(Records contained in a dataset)

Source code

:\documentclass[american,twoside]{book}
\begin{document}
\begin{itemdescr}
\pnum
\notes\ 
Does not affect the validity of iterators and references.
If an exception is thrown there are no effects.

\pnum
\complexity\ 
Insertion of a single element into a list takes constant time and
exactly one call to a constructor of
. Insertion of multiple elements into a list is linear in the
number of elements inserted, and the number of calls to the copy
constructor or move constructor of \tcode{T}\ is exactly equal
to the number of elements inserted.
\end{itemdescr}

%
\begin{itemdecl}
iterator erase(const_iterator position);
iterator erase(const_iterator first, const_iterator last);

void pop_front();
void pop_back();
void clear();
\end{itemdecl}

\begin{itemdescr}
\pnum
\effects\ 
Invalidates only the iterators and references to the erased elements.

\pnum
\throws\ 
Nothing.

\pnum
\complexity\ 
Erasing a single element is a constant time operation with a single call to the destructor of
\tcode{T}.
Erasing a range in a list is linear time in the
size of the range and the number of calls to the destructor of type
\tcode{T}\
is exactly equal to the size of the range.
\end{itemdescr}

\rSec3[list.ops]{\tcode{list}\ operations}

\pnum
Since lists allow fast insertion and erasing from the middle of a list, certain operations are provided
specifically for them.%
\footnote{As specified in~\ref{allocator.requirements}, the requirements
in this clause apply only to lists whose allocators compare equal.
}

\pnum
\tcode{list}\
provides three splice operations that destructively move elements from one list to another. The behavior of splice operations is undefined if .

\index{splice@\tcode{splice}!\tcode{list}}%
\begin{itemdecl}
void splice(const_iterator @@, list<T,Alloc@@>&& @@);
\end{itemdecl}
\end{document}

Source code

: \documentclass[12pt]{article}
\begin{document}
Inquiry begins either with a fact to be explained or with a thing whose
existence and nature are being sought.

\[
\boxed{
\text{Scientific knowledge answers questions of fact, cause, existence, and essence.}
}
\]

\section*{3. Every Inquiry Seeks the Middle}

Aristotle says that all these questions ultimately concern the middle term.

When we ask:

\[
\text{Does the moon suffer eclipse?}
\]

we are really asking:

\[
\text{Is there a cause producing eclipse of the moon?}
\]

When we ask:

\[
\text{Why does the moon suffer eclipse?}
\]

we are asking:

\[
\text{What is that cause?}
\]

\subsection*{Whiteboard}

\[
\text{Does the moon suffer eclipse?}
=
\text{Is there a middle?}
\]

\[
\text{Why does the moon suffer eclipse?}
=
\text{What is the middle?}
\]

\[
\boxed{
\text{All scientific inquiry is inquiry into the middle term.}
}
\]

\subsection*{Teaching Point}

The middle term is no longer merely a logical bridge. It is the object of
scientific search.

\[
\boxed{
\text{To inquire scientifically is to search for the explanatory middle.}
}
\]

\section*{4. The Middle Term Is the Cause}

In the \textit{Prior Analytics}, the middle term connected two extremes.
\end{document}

_Prompt_. Work out how many lines of the data hold the string "linear". State only that number.

_Exercise answer_. 2